I try in the title of this post to summarize the basic conclusions of a
fascinating NYTimes article by Siobhan Roberts. The article emphasizes the work of Alyussa Blackburn and others that has shown that Bitcoin activity, apart from using exorbitant amounts of electricity in generating its bitcoin token currency, has not in fact produced anonymous transactions, and its user community in fact contains a small elite group that actually wears the crown of being the arbiters of the network. (A more
recent article by Yaffe-Bellany points out that Ethereum, the other major crypto platform, has a similar elite.... posing the same issues as the banks and internet companies that are self-interested gate keepers in the current financial world.)
“...Blackburn developed hacks for the period of time that was of particular interest: from the cryptocurrency’s start to when Bitcoin achieved parity with the U.S. dollar in February 2011, which coincided with the establishment of the Silk Road, a Bitcoin-based black market...Drip-by-drip, information leakage erodes the once-impenetrable blocks, carving out a new landscape of socioeconomic data,” Ms.

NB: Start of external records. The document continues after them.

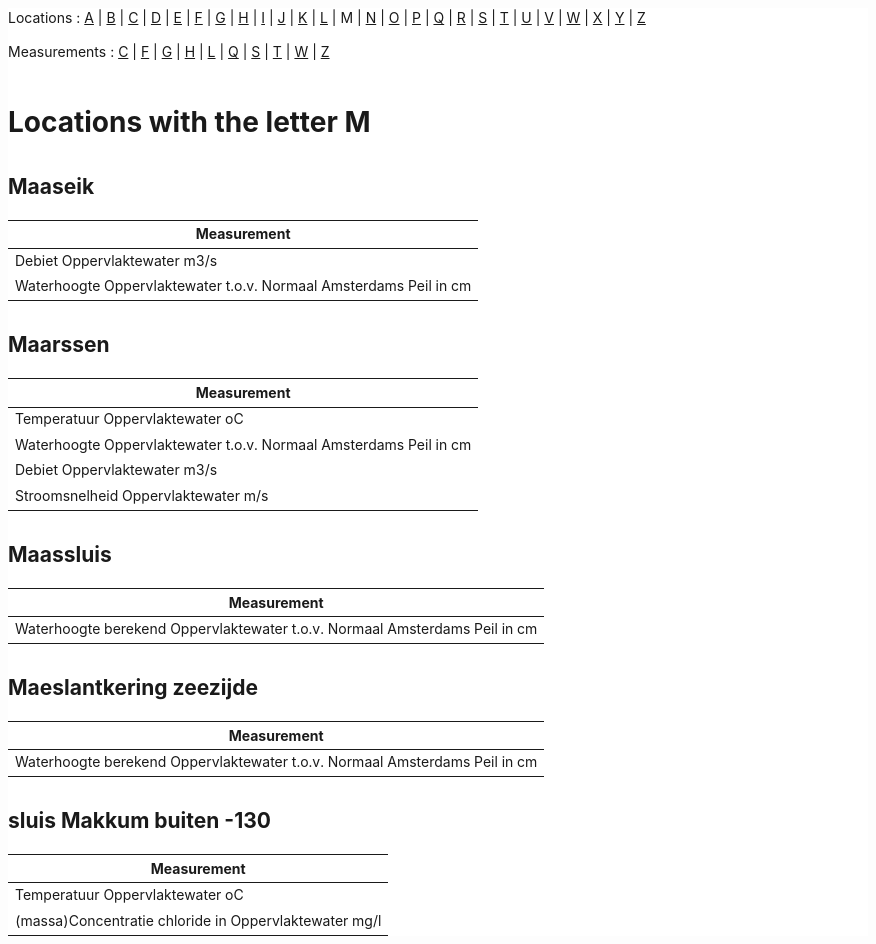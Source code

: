 Locations : [A](location_A.md) | [B](location_B.md) | [C](location_C.md) | [D](location_D.md) | [E](location_E.md) | [F](location_F.md) | [G](location_G.md) | [H](location_H.md) | [I](location_I.md) | [J](location_J.md) | [K](location_K.md) | [L](location_L.md) | M | [N](location_N.md) | [O](location_O.md) | [P](location_P.md) | [Q](location_Q.md) | [R](location_R.md) | [S](location_S.md) | [T](location_T.md) | [U](location_U.md) | [V](location_V.md) | [W](location_W.md) | [X](location_X.md) | [Y](location_Y.md) | [Z](location_Z.md)

Measurements : [C](measurement_C.md) | [F](measurement_F.md) | [G](measurement_G.md) | [H](measurement_H.md) | [L](measurement_L.md) | [Q](measurement_Q.md) | [S](measurement_S.md) | [T](measurement_T.md) | [W](measurement_W.md) | [Z](measurement_Z.md)

# Locations with the letter M #


## Maaseik ##
|Measurement|
|---|
|Debiet Oppervlaktewater m3/s|
|Waterhoogte Oppervlaktewater t.o.v. Normaal Amsterdams Peil in cm|

## Maarssen ##
|Measurement|
|---|
|Temperatuur Oppervlaktewater oC|
|Waterhoogte Oppervlaktewater t.o.v. Normaal Amsterdams Peil in cm|
|Debiet Oppervlaktewater m3/s|
|Stroomsnelheid Oppervlaktewater m/s|

## Maassluis ##
|Measurement|
|---|
|Waterhoogte berekend Oppervlaktewater t.o.v. Normaal Amsterdams Peil in cm|

## Maeslantkering zeezijde ##
|Measurement|
|---|
|Waterhoogte berekend Oppervlaktewater t.o.v. Normaal Amsterdams Peil in cm|

## sluis Makkum buiten -130 ##
|Measurement|
|---|
|Temperatuur Oppervlaktewater oC|
|(massa)Concentratie chloride in Oppervlaktewater mg/l|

Blackburn and her collaborators report in their new paper...Aggregating multiple leakages, Ms. Blackburn consolidated many Bitcoin addresses, which might have seemed to represent many miners, into few. She pieced together a catalog of agents and concluded that, in those first two years, 64 key players — some of whom were the community’s “founders,” as the researchers called them — mined most of the Bitcoin that existed at the time.

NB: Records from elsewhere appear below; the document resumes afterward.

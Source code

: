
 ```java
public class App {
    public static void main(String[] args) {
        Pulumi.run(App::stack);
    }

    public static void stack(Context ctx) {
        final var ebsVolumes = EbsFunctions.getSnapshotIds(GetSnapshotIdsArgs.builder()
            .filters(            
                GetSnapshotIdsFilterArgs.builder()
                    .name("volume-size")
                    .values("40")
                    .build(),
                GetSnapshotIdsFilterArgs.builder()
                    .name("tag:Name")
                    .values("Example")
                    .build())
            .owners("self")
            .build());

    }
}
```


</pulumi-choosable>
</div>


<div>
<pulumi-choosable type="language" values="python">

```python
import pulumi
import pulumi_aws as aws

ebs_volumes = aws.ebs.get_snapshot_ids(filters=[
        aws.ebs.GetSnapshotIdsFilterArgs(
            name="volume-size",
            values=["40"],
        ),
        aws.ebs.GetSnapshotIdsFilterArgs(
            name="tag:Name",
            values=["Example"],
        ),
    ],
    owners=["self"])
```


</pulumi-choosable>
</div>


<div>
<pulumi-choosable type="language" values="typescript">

Although the analysis showed that the big players numbered 64 over two years, at any given moment, according to the researchers’ modeling, the effective size of that population was only five or six. And on many occasions, just one or two people held most of the mining power...As Ms. Blackburn described it, there were very few people “wearing the crown,” functioning as arbiters of the network — “which is not the ethos of decentralized trustless crypto,”...
Once Ms. Blackburn had assembled the catalog of agents, she analyzed the income they had reaped from mining. She found that within a few months of the cryptocurrency’s introduction — and contrary to Bitcoin’s egalitarian promise — a classic distribution of income inequality emerged: A small fraction of the miners held most of the wealth and power. (Mining income demonstrated what is called a Pareto distribution, after Vilfredo Pareto, a 19th-century economist.)
On several occasions, individual miners wielded more than 50 percent of the computational power and, as a result, could have taken over like a tyrant using what’s called a “51 percent attack.” For instance, they could have cheated the system and repeatedly spent the same Bitcoins on different transactions...to add a twist, Ms. Blackburn found that while some miners had the power to execute 51 percent attacks, they repeatedly chose not to. Rather, they acted altruistically — preserving the cryptocurrency’s integrity, even though the decentralization-based fraud-prevention mechanism had been compromised...Although Bitcoin was designed to rely on a decentralized, trustless network of anonymous agents, its early success rested instead on cooperation among a small group of altruistic founders.
For Glen Weyl, an economist at Microsoft Research who was consulted on the research, this finding demonstrates how decentralization played a rhetorical rather than substantive role. “And that rhetorical role was very powerful — it bound together this community, much as other myths have bound together other communities, like nations,” Dr. Weyl said; he and Mr. Lanier wrote about this research for CoinDesk. But the myth and the promise, he said, were in tension with the reality that emerged. “It’s just fascinatingly ironic, and also predictable, repeating the historical patterns it aspires to erase.”
Mr. Lanier called it “decentralization theater.” Cryptocurrencies create an illusion: “‘Now we’re in utopia. Everything’s decentralized. Everybody’s equal.’ There’s this notion of democracy without annoyance.”...But, he said, these systems end up hiding a new elite, which is probably just an old elite in a new arena. And the technology cuts both ways. “Whatever you think you can achieve using new algorithms, or big data, or whatever, can also be used against you,” Mr. Lanier said. “The same algorithms can be used by scientists to interrogate and investigate these castles that are put up by the new elite.”
One moral of the story, Ms. Blackburn said, is simply: “You have to be careful.” There is a limited timeline for encryption, “a horizon beyond which it will no longer be useful. When you are encrypting private data and making it public, you cannot assume that it’ll be private forever.”